例えば、過去10年間にファンドマネージャーが3人交代していた場合に、
この10年の運用パフォーマンスをひとくくりにして、
投資信託の評価をすることにどれほどの意味があるでしょうか。

少なくとも、現在のファンドマネージャーが運用を開始したタイミングからの
運用実績を確認しなければ、その投資信託の本当の姿を理解することは
できないでしょう。

そんな細かいことまで調べてられないという声が聞こえてきそうですが、
あなたが苦労して稼いだお金を投資するわけです。

もしあなたが結婚相手を選ぶときに、相手の性格や志向をよく知らずに
結婚しようと思いますか?

もちろん、一部の人はその場の勢いでということもあるかもしれませんが、
多くの人は、相手のことをよく知ってから結婚するかを決めるはずです。

それと同じくらい投資先を選ぶことは慎重に選ぶべきです。
よく調べもせず投資をして、損をしてきた人を多くみてきたからこその
アドバイスだと受け取ってください。

なかなか、一個人投資家がファンドマネージャーの話を聞ける機会は
ないですが、投資信託の伝票や帳簿類などを運用会社に開示請求することは
可能です。

一度、興味のある投資信託があれば、開示請求して資料を取り寄せてみても
面白いかと思いますよ。

まとめ

いかがでしたでしょうか?
私たちは将来の予測をするときに、過去の動きを分析することで、そこに
法則があるように感じてしまいます。
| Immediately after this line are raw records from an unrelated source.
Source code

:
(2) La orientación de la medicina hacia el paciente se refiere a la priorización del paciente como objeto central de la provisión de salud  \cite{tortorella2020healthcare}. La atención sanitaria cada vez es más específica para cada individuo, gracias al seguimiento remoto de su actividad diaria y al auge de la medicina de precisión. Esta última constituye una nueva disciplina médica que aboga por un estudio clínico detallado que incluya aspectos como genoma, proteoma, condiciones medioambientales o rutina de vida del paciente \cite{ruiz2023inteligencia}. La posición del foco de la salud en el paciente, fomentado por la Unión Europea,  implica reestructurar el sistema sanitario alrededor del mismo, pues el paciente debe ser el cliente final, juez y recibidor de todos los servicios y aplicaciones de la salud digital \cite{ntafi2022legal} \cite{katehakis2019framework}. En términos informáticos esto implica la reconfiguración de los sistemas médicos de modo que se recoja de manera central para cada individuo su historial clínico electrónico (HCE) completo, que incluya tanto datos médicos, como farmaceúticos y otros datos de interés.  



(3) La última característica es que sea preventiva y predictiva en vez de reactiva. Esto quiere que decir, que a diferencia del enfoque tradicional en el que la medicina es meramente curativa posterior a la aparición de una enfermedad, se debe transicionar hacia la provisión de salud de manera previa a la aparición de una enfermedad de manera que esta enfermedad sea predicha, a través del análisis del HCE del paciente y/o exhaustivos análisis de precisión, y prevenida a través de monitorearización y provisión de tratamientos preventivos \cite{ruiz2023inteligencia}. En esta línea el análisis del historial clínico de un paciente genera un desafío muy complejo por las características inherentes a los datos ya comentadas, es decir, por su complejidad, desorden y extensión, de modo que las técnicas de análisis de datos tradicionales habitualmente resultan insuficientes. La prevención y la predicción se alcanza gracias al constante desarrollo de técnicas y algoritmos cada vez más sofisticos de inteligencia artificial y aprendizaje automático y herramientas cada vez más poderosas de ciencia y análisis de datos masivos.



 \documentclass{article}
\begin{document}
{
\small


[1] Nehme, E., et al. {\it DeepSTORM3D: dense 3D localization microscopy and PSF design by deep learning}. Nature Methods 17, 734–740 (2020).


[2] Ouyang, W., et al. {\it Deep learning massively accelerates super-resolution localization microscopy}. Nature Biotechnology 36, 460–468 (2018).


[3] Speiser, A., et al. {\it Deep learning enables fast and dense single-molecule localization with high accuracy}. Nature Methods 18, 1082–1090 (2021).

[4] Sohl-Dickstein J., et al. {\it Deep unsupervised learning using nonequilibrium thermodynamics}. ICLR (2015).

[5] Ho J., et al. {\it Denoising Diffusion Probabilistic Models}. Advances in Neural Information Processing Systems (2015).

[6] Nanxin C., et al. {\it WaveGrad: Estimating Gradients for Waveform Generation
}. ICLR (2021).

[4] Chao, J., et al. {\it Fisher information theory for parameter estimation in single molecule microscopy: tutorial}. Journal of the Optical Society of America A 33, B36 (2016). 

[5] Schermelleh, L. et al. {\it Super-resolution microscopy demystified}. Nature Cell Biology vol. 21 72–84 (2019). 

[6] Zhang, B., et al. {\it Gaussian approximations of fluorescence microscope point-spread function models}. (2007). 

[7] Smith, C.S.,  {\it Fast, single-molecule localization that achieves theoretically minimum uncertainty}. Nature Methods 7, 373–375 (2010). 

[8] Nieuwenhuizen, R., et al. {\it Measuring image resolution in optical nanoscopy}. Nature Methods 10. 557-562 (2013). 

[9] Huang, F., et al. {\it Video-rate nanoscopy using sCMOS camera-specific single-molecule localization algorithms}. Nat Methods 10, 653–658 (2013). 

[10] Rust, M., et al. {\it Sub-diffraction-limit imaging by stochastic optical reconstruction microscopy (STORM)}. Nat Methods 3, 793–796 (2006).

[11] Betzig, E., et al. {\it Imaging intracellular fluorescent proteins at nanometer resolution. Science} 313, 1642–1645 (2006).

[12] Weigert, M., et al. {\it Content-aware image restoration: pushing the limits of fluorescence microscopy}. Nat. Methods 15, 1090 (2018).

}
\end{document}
しかし、多くの場合、そこには法則はなく、
たまたま法則のように見えるものがあるだけなのです。

ファンドマネージャーや熟練の投資家は必ずと言っていいほど、
このことを理解しています。

もちろん、今すぐこの思考ができるようになる必要はありませんが、
プロと同じ思考ができるようになれば、その分結果もついてくるはずです。